**Prompt**
Copy the lines from the start of the records below through the line containing "with Image Processing", both included, and leave out the pictures.

**Records provided**
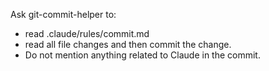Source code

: Ask git-commit-helper to:

- read .claude/rules/commit.md
- read all file changes and then commit the change.
- Do not mention anything related to Claude in the commit.
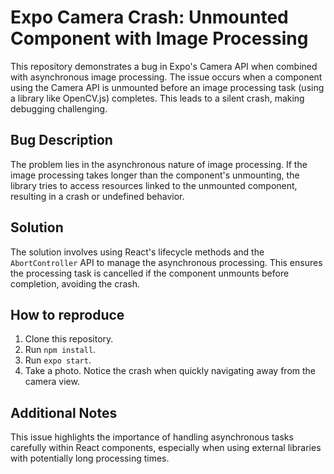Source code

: # Expo Camera Crash: Unmounted Component with Image Processing

This repository demonstrates a bug in Expo's Camera API when combined with asynchronous image processing. The issue occurs when a component using the Camera API is unmounted before an image processing task (using a library like OpenCV.js) completes. This leads to a silent crash, making debugging challenging.

## Bug Description

The problem lies in the asynchronous nature of image processing. If the image processing takes longer than the component's unmounting, the library tries to access resources linked to the unmounted component, resulting in a crash or undefined behavior.

## Solution

The solution involves using React's lifecycle methods and the `AbortController` API to manage the asynchronous processing.  This ensures the processing task is cancelled if the component unmounts before completion, avoiding the crash.

## How to reproduce

1. Clone this repository.
2. Run `npm install`.
3. Run `expo start`.
4. Take a photo.  Notice the crash when quickly navigating away from the camera view.

## Additional Notes

This issue highlights the importance of handling asynchronous tasks carefully within React components, especially when using external libraries with potentially long processing times.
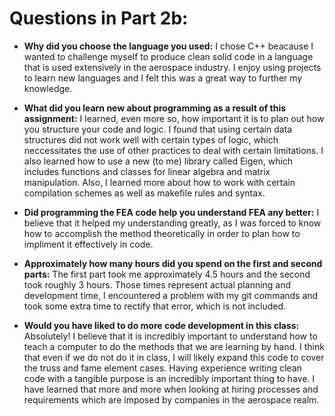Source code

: # Questions in Part 2b:

- **Why did you choose the language you used:** I chose C++ beacause I wanted to challenge myself to produce clean solid code in a language that is used extensively in the aerospace industry. I enjoy using projects to learn new languages and I felt this was a great way to further my knowledge.

- **What did you learn new about programming as a result of this assignment:** I learned, even more so, how important it is to plan out how you structure your code and logic. I found that using certain data structures did not work well with certain types of logic, which neccessitates the use of other practices to deal with certain limitations. I also learned how to use a new (to me) library called Eigen, which includes functions and classes for linear algebra and matrix manipulation. Also, I learned more about how to work with certain compilation schemes as well as makefile rules and syntax.

- **Did programming the FEA code help you understand FEA any better:** I believe that it helped my understanding greatly, as I was forced to know how to accomplish the method theoretically in order to plan how to impliment it effectively in code.

- **Approximately how many hours did you spend on the first and second parts:** The first part took me approximately 4.5 hours and the second took roughly 3 hours. Those times represent actual planning and development time, I encountered a problem with my git commands and took some extra time to rectify that error, which is not included.

- **Would you have liked to do more code development in this class:** Absolutely! I believe that it is incredibly important to understand how to teach a computer to do the methods that we are learning by hand. I think that even if we do not do it in class, I will likely expand this code to cover the truss and fame element cases. Having experience writing clean code with a tangible purpose is an incredibly important thing to have. I have learned that more and more when looking at hiring processes and requirements which are imposed by companies in the aerospace realm.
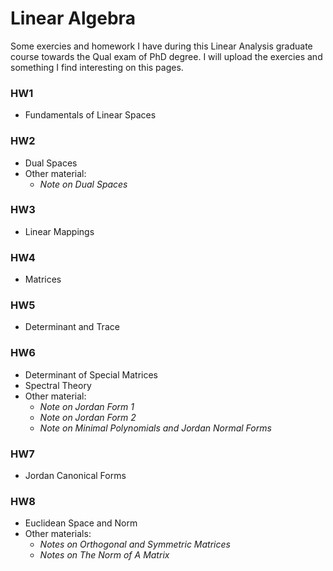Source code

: # Linear Algebra
Some exercies and homework I have during this Linear Analysis graduate course towards the Qual exam of PhD degree. I will upload the exercies and something I find interesting on this pages.

### HW1
- Fundamentals of Linear Spaces

### HW2
- Dual Spaces
- Other material: 
  - *Note on Dual Spaces*

### HW3
- Linear Mappings

### HW4
- Matrices

### HW5
- Determinant and Trace

### HW6
- Determinant of Special Matrices
- Spectral Theory
- Other material: 
  - *Note on Jordan Form 1*
  - *Note on Jordan Form 2*
  - *Note on Minimal Polynomials and Jordan Normal Forms*

### HW7
- Jordan Canonical Forms

### HW8
- Euclidean Space and Norm
- Other materials: 
  - *Notes on Orthogonal and Symmetric Matrices*
  - *Notes on The Norm of A Matrix*
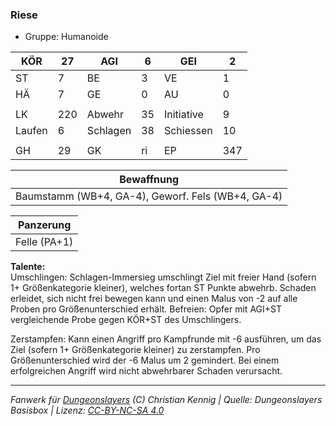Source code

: ### Riese  
- Gruppe: Humanoide  

| KÖR | 27 | AGI | 6 | GEI | 2 |
| --- | --- | --- | --- | --- | --- |
| ST | 7 | BE | 3 | VE | 1 |
| HÄ | 7 | GE | 0 | AU | 0 |
|  |  |  |  |  |  |
| LK | 220 | Abwehr | 35 | Initiative | 9 |
| Laufen | 6 | Schlagen | 38 | Schiessen | 10 |
|  |  |  |  |  |  |
| GH | 29 | GK | ri | EP | 347 |


| Bewaffnung |
| --- |
| Baumstamm (WB+4, GA-4), Geworf. Fels (WB+4, GA-4) |


| Panzerung |
| --- |
| Felle (PA+1) |


**Talente:**  
Umschlingen: Schlagen-Immersieg umschlingt Ziel mit freier Hand (sofern 1+ Größenkategorie kleiner), welches fortan ST Punkte abwehrb. Schaden erleidet, sich nicht frei bewegen kann und einen Malus von -2 auf alle Proben pro Größenunterschied erhält. Befreien: Opfer mit AGI+ST vergleichende Probe gegen KÖR+ST des Umschlingers.

Zerstampfen: Kann einen Angriff pro Kampfrunde mit -6 ausführen, um das Ziel (sofern 1+ Größenkategorie kleiner) zu zerstampfen. Pro Größenunterschied wird der -6 Malus um 2 gemindert. Bei einem erfolgreichen Angriff wird nicht abwehrbarer Schaden verursacht.





___
*Fanwerk für [Dungeonslayers](https://www.dungeonslayers.net/) (C) Christian Kennig | Quelle: Dungeonslayers Basisbox | Lizenz: [CC-BY-NC-SA 4.0](https://creativecommons.org/licenses/by-nc-sa/4.0/deed.de)*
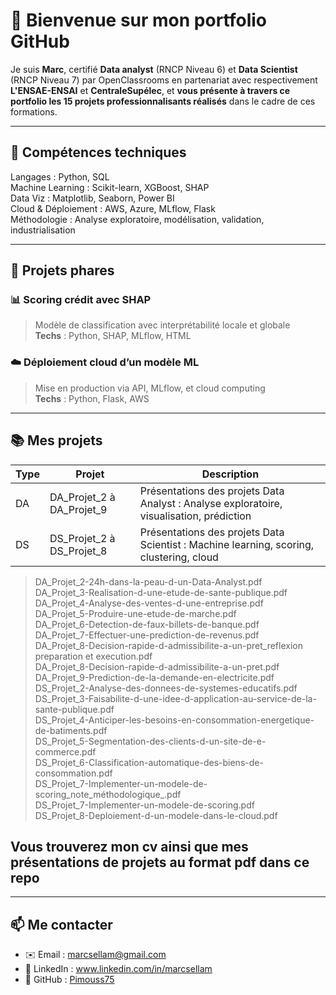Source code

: # 👋 Bienvenue sur mon portfolio GitHub

Je suis **Marc**, certifié **Data analyst** (RNCP Niveau 6) et **Data Scientist** (RNCP Niveau 7) par OpenClassrooms en partenariat avec respectivement **L'ENSAE-ENSAI** et **CentraleSupélec**, et **vous présente à travers ce portfolio les 15 projets professionnalisants réalisés** dans le cadre de ces formations.

---

## 🧠 Compétences techniques
Langages : Python, SQL  
Machine Learning : Scikit-learn, XGBoost, SHAP  
Data Viz : Matplotlib, Seaborn, Power BI  
Cloud & Déploiement : AWS, Azure, MLflow, Flask  
Méthodologie : Analyse exploratoire, modélisation, validation, industrialisation

---

## 🚀 Projets phares

### 📊 Scoring crédit avec SHAP
> Modèle de classification avec interprétabilité locale et globale  
> **Techs** : Python, SHAP, MLflow, HTML  

### ☁️ Déploiement cloud d’un modèle ML
> Mise en production via API, MLflow, et cloud computing  
> **Techs** : Python, Flask, AWS  

---

## 📚 Mes projets

| Type | Projet | Description |
|------|--------|-------------|
| DA | DA_Projet_2 à DA_Projet_9 | Présentations des projets Data Analyst : Analyse exploratoire, visualisation, prédiction |
| DS | DS_Projet_2 à DS_Projet_8 | Présentations des projets Data Scientist : Machine learning, scoring, clustering, cloud |

> DA_Projet_2-24h-dans-la-peau-d-un-Data-Analyst.pdf  
> DA_Projet_3-Realisation-d-une-etude-de-sante-publique.pdf  
> DA_Projet_4-Analyse-des-ventes-d-une-entreprise.pdf  
> DA_Projet_5-Produire-une-etude-de-marche.pdf  
> DA_Projet_6-Detection-de-faux-billets-de-banque.pdf  
> DA_Projet_7-Effectuer-une-prediction-de-revenus.pdf  
> DA_Projet_8-Decision-rapide-d-admissibilite-a-un-pret_reflexion preparation et execution.pdf  
> DA_Projet_8-Decision-rapide-d-admissibilite-a-un-pret.pdf  
> DA_Projet_9-Prediction-de-la-demande-en-electricite.pdf  
> DS_Projet_2-Analyse-des-donnees-de-systemes-educatifs.pdf  
> DS_Projet_3-Faisabilite-d-une-idee-d-application-au-service-de-la-sante-publique.pdf  
> DS_Projet_4-Anticiper-les-besoins-en-consommation-energetique-de-batiments.pdf  
> DS_Projet_5-Segmentation-des-clients-d-un-site-de-e-commerce.pdf  
> DS_Projet_6-Classification-automatique-des-biens-de-consommation.pdf  
> DS_Projet_7-Implementer-un-modele-de-scoring_note_méthodologique_.pdf  
> DS_Projet_7-Implementer-un-modele-de-scoring.pdf  
> DS_Projet_8-Deploiement-d-un-modele-dans-le-cloud.pdf  



## Vous trouverez mon cv ainsi que mes présentations de projets au format pdf dans ce repo
---

## 📫 Me contacter

- ✉️ Email : marcsellam@gmail.com  
- 🔗 LinkedIn : www.linkedin.com/in/marcsellam  
- 🧠 GitHub : [Pimouss75](https://github.com/Pimouss75)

**Problem solution**
Source code

: Ask git-commit-helper to:

- read .claude/rules/commit.md
- read all file changes and then commit the change.
- Do not mention anything related to Claude in the commit.
Source code

: # Expo Camera Crash: Unmounted Component with Image Processing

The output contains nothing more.